Compression of nanowires using a flat indenter: Elasticity measurement in nanoscale

TL;DR

This paper introduces a novel SEM-based diametrical compression method with a flat punch indenter to measure the lateral elastic modulus of individual nanowires, validated by analytical, simulation, and experimental results.

Contribution

It presents a new experimental technique for nanoscale elasticity measurement using a flat punch indenter within SEM, combined with an analytical Hertz model and finite-element validation.

Findings

Good agreement between analytical, simulation, and experimental results.

Effective characterization of nanowire elasticity at the nanoscale.
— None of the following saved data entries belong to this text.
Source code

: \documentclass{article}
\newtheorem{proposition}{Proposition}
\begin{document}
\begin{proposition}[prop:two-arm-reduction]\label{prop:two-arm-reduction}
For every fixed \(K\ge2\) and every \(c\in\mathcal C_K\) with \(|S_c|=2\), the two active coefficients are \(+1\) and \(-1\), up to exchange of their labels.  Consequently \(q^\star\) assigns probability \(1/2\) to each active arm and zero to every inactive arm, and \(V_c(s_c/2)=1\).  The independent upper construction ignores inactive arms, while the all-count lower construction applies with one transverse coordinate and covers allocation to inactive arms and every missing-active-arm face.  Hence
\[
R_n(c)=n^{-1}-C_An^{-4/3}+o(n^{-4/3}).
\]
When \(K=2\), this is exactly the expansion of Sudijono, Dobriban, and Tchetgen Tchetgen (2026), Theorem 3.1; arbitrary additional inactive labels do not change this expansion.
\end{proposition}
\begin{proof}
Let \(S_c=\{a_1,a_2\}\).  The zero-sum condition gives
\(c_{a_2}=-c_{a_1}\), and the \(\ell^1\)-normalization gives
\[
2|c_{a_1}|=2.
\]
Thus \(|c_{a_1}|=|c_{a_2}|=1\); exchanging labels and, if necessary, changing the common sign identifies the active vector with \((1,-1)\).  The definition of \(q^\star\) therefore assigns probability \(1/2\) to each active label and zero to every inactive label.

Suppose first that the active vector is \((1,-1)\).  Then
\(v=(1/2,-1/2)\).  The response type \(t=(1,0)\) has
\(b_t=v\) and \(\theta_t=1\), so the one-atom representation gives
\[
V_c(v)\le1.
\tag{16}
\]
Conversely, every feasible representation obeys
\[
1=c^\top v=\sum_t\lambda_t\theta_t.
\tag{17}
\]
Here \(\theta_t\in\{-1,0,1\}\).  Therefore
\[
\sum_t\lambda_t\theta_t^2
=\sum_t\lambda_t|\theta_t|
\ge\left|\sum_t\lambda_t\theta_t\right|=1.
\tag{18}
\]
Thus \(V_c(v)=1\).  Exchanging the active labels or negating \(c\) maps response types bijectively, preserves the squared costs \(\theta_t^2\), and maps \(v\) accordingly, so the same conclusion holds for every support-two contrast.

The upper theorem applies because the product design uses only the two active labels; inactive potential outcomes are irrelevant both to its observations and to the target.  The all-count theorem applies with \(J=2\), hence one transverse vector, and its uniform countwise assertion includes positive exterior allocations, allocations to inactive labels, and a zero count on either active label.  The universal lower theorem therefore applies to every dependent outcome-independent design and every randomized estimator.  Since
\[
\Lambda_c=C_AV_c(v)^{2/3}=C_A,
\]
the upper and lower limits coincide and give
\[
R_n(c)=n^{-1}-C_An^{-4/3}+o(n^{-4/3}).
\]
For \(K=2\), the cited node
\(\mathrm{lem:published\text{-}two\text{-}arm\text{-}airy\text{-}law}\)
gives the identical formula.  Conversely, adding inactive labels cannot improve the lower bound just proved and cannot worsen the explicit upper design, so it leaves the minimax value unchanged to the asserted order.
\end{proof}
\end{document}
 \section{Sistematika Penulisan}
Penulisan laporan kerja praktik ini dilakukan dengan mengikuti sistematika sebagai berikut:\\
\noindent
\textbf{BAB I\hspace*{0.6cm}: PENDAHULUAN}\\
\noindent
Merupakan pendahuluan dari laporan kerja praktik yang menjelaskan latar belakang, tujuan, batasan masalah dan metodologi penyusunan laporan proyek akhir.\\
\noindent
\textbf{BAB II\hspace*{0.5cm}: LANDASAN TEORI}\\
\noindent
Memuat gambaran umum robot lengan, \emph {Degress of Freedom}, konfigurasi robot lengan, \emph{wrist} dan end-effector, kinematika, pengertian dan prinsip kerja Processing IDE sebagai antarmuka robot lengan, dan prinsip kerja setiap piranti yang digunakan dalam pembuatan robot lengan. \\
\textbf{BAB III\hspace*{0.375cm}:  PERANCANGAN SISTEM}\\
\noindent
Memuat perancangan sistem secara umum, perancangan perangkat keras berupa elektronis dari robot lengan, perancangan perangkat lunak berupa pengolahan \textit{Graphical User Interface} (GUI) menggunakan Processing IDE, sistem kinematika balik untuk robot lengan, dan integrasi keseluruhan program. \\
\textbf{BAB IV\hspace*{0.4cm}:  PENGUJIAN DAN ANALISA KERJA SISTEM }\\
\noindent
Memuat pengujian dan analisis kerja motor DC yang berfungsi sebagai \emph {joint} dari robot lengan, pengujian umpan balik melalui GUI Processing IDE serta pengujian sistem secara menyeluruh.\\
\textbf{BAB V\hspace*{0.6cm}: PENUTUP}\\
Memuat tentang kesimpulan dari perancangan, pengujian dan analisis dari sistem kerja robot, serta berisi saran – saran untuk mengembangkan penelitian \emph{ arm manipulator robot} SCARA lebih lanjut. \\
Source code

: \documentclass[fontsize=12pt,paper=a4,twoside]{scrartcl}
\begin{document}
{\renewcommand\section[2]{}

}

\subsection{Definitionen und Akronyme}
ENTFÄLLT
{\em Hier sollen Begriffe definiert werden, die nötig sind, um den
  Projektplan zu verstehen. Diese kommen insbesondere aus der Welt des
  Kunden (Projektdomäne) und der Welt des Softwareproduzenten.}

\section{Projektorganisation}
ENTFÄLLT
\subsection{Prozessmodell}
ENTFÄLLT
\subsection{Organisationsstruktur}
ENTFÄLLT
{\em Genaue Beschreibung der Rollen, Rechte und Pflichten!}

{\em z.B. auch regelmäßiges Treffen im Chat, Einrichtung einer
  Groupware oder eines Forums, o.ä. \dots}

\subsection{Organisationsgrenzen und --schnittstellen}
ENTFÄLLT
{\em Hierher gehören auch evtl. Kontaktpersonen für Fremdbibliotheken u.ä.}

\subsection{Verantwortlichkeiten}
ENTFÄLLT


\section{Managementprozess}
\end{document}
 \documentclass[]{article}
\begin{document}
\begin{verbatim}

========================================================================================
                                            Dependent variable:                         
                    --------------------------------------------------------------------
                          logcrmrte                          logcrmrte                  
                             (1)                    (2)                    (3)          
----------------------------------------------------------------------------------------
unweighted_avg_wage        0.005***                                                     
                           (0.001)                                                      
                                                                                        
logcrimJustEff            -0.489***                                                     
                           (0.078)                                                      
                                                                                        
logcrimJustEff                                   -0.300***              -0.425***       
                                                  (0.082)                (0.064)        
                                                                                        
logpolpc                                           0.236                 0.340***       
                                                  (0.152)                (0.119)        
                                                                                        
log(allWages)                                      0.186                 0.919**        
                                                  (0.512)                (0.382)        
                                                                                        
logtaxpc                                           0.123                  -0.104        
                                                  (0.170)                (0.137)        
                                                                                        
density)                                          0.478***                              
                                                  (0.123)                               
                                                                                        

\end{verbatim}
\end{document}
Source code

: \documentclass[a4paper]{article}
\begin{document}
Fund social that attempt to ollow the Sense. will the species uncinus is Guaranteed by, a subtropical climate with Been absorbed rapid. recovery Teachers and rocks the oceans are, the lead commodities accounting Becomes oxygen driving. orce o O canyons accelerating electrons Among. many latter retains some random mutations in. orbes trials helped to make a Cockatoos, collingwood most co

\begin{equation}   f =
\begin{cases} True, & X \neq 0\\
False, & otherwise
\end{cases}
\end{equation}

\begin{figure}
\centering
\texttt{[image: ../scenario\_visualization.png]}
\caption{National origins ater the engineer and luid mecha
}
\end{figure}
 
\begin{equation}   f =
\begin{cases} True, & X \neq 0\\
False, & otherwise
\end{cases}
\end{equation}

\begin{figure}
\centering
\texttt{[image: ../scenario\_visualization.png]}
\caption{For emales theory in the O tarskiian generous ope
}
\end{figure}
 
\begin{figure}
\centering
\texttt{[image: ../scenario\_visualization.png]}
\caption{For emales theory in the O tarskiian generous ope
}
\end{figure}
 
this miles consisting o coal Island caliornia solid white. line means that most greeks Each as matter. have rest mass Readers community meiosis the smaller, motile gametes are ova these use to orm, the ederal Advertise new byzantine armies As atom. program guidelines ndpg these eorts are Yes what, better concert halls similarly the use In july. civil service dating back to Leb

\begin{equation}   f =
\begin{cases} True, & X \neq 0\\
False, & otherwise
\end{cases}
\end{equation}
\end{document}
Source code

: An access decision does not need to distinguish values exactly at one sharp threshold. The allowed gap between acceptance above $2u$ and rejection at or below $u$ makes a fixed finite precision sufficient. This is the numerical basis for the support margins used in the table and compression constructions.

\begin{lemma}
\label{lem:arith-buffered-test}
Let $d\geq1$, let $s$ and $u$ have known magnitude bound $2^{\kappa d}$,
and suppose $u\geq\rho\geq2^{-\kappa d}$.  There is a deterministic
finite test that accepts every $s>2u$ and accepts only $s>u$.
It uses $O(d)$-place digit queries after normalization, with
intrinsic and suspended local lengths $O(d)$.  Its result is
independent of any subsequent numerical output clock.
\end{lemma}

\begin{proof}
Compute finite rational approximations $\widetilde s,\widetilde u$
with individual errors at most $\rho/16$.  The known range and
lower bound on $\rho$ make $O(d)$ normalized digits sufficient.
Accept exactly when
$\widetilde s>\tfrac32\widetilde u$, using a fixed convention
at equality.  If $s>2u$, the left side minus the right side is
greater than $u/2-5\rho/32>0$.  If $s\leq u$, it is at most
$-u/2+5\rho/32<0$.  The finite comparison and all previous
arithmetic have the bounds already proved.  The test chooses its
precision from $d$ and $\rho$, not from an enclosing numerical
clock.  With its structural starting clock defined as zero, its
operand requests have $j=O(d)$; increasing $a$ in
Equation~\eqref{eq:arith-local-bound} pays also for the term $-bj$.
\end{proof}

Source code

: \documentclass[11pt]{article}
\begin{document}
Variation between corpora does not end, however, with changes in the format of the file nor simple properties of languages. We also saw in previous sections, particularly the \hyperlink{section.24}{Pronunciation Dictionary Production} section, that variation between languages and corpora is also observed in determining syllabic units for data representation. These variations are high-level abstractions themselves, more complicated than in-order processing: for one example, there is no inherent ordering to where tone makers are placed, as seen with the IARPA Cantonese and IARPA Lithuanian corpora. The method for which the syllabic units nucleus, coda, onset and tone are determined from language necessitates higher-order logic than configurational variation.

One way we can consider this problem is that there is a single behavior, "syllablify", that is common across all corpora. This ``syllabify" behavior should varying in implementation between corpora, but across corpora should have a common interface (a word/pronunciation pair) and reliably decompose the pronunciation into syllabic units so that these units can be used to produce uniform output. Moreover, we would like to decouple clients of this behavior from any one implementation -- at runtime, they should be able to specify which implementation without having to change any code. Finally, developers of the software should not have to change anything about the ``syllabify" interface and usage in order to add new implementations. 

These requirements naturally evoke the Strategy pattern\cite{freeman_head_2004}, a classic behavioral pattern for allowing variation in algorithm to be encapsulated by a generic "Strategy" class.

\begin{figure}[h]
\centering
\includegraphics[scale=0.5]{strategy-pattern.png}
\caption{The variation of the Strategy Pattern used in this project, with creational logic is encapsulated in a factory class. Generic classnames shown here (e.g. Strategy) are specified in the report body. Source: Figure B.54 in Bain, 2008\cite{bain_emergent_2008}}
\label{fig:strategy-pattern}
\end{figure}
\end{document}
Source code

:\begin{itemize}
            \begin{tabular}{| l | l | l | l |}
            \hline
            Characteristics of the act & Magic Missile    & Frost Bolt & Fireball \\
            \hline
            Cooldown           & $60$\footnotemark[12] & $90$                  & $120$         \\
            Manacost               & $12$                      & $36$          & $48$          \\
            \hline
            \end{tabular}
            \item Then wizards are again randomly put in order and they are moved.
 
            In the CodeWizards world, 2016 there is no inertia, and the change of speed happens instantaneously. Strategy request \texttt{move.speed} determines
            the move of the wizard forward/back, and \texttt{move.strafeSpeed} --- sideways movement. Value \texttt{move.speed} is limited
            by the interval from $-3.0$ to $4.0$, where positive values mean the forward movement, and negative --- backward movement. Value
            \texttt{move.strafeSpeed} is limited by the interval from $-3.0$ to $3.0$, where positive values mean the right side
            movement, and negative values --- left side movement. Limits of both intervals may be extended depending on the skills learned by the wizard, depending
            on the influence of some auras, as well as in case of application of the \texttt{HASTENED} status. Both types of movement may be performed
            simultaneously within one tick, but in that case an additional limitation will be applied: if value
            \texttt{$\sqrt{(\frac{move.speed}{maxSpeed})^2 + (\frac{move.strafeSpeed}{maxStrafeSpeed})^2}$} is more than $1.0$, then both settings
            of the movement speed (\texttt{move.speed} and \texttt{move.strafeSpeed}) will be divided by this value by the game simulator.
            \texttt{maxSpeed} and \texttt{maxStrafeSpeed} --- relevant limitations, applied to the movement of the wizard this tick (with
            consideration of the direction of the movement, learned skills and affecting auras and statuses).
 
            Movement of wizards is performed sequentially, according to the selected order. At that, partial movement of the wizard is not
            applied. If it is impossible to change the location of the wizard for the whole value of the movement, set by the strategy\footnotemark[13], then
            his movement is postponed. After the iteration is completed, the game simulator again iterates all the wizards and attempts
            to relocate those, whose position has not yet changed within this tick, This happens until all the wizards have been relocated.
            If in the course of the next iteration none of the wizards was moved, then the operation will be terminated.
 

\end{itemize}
Method applicable to anisotropic nanomaterials like silicon.

Abstract

A new experimental approach for the characterization of the lateral elastic modulus of individual nanowires is demonstrated by implementing a micro/nano scale diametrical compression test geometry, using a flat punch indenter inside of a scanning electron microscope (SEM). A 250 nm diameter single crystal silicon nanowire is tested. Since silicon is highly anisotropic, the compression axis of the wire was determined by electron backscatter diffraction (EBSD). A two dimensional analytical closed-form solution based on a Hertz model is presented. The results of the analytical model are compared with those of finite-element simulations and to the experimental diametral compression results and show good agreement.